Statistics have always been rather cold and at times very hard to place to a face. These aren’t very light-hearted statistics, nor are they statistics that people like to talk or face. When I have been in a room or even a classroom and the conversation of mental health comes up, people have either gone completely silent, as life, an invisible veil has gone over everyone in the room which makes everyone feel rather distant from each other.
These conversations were only just starting to be introduced to me when I started high school. However, I had known what being around depression was like.
When I was about 12 I had a friend, for the purposes of the story lets call her Amelia. I thought that we were the best friends that people could have. So much so that we used to call each other brother and sister because that's how we acted around each other. One day while I was over at her house I noticed she kept pulling down her sleeves on her jumper. I managed to see what she was hiding.When I asked her about them she said she got them when she was cooking. I knew that she was lying. I had been told about self-harm but I had never really seen it nor been probably told the different ways it can be done. I didn’t ask her about them for the rest of the night.
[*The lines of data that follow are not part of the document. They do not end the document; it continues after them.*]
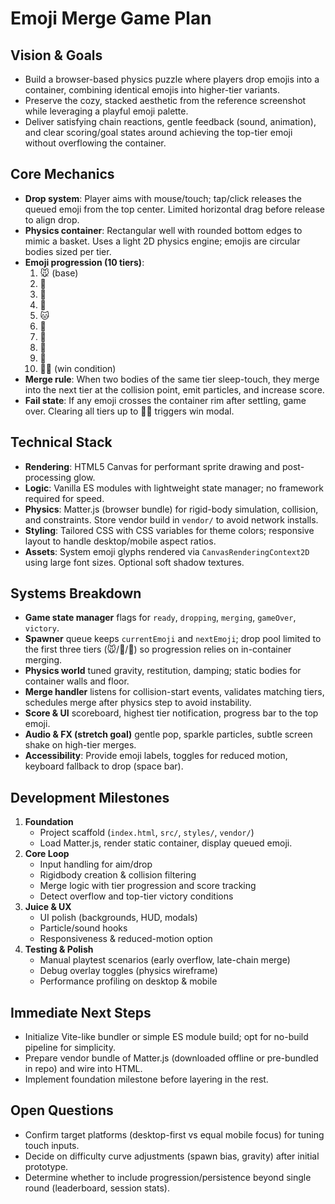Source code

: # Emoji Merge Game Plan

## Vision & Goals
- Build a browser-based physics puzzle where players drop emojis into a container, combining identical emojis into higher-tier variants.
- Preserve the cozy, stacked aesthetic from the reference screenshot while leveraging a playful emoji palette.
- Deliver satisfying chain reactions, gentle feedback (sound, animation), and clear scoring/goal states around achieving the top-tier emoji without overflowing the container.

## Core Mechanics
- **Drop system**: Player aims with mouse/touch; tap/click releases the queued emoji from the top center. Limited horizontal drag before release to align drop.
- **Physics container**: Rectangular well with rounded bottom edges to mimic a basket. Uses a light 2D physics engine; emojis are circular bodies sized per tier.
- **Emoji progression (10 tiers)**:
  1. 🐭 (base)
  2. 🐹
  3. 🐸
  4. 🐰
  5. 🐱
  6. 🐷
  7. 🐶
  8. 🐻
  9. 🦁
  10. 🐻‍❄️ (win condition)
- **Merge rule**: When two bodies of the same tier sleep-touch, they merge into the next tier at the collision point, emit particles, and increase score.
- **Fail state**: If any emoji crosses the container rim after settling, game over. Clearing all tiers up to 🐻‍❄️ triggers win modal.

## Technical Stack
- **Rendering**: HTML5 Canvas for performant sprite drawing and post-processing glow.
- **Logic**: Vanilla ES modules with lightweight state manager; no framework required for speed.
- **Physics**: Matter.js (browser bundle) for rigid-body simulation, collision, and constraints. Store vendor build in `vendor/` to avoid network installs.
- **Styling**: Tailored CSS with CSS variables for theme colors; responsive layout to handle desktop/mobile aspect ratios.
- **Assets**: System emoji glyphs rendered via `CanvasRenderingContext2D` using large font sizes. Optional soft shadow textures.

## Systems Breakdown
- **Game state manager** flags for `ready`, `dropping`, `merging`, `gameOver`, `victory`.
- **Spawner** queue keeps `currentEmoji` and `nextEmoji`; drop pool limited to the first three tiers (🐭/🐹/🐸) so progression relies on in-container merging.
- **Physics world** tuned gravity, restitution, damping; static bodies for container walls and floor.
- **Merge handler** listens for collision-start events, validates matching tiers, schedules merge after physics step to avoid instability.
- **Score & UI** scoreboard, highest tier notification, progress bar to the top emoji.
- **Audio & FX (stretch goal)** gentle pop, sparkle particles, subtle screen shake on high-tier merges.
- **Accessibility**: Provide emoji labels, toggles for reduced motion, keyboard fallback to drop (space bar).

## Development Milestones
1. **Foundation**
   - Project scaffold (`index.html`, `src/`, `styles/`, `vendor/`)
   - Load Matter.js, render static container, display queued emoji.
2. **Core Loop**
   - Input handling for aim/drop
   - Rigidbody creation & collision filtering
   - Merge logic with tier progression and score tracking
   - Detect overflow and top-tier victory conditions
3. **Juice & UX**
   - UI polish (backgrounds, HUD, modals)
   - Particle/sound hooks
   - Responsiveness & reduced-motion option
4. **Testing & Polish**
   - Manual playtest scenarios (early overflow, late-chain merge)
   - Debug overlay toggles (physics wireframe)
   - Performance profiling on desktop & mobile

## Immediate Next Steps
- Initialize Vite-like bundler or simple ES module build; opt for no-build pipeline for simplicity.
- Prepare vendor bundle of Matter.js (downloaded offline or pre-bundled in repo) and wire into HTML.
- Implement foundation milestone before layering in the rest.

## Open Questions
- Confirm target platforms (desktop-first vs equal mobile focus) for tuning touch inputs.
- Decide on difficulty curve adjustments (spawn bias, gravity) after initial prototype.
- Determine whether to include progression/persistence beyond single round (leaderboard, session stats).
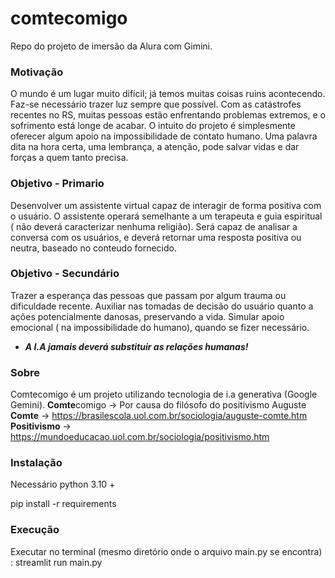 # comtecomigo
Repo do projeto de imersão da Alura com Gimini.
### Motivação

O mundo é um lugar muito difícil; já temos muitas coisas ruins acontecendo. Faz-se necessário trazer luz sempre que possível.
Com as catástrofes recentes no RS, muitas pessoas estão enfrentando problemas extremos, e o sofrimento está longe de acabar. 
O intuito do projeto é simplesmente oferecer algum apoio na impossibilidade de contato humano.
Uma palavra dita na hora certa, uma lembrança, a atenção, pode salvar vidas e dar forças a quem tanto precisa.

### Objetivo - Primario

Desenvolver um assistente virtual capaz de interagir de forma positiva com o usuário.
O assistente operará semelhante a um terapeuta e guia espiritual ( não deverá caracterizar nenhuma religião).
Será capaz de analisar a conversa com os usuários, e deverá retornar uma resposta positiva ou neutra, baseado no conteudo fornecido.

### Objetivo - Secundário

Trazer a esperança das pessoas que passam por algum trauma ou dificuldade recente.
Auxiliar nas tomadas de decisão do usuário quanto a ações potencialmente danosas, preservando a vida.
Simular apoio emocional ( na impossibilidade do humano), quando se fizer necessário.
* ***A I.A jamais deverá substituir as relações humanas!***

### Sobre

Comtecomigo é um projeto utilizando tecnologia de i.a generativa (Google Gemini).
**Comte**comigo -> Por causa do filósofo do positivismo Auguste **Comte** -> https://brasilescola.uol.com.br/sociologia/auguste-comte.htm
**Positivismo** -> https://mundoeducacao.uol.com.br/sociologia/positivismo.htm

### Instalação

Necessário python 3.10 +

pip install -r requirements

### Execução

Executar no terminal (mesmo diretório onde o arquivo main.py se encontra) : streamlit run main.py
I went home feeling confused. Not about what she had done but about my own emotions. Feelings of confusion and shock came over me. Those weren’t the ones which I was uncomfortable about. It was the feeling of hatred for myself and anger for the reasons why she had done it. I thought if I just kept asking her about it I would eventually make her feel better. That if someone simply talked about their problems that they would eventually feel better.
It happens in the films like that. Therefore it must be like that in real life, is what my 12-year-old mind thought.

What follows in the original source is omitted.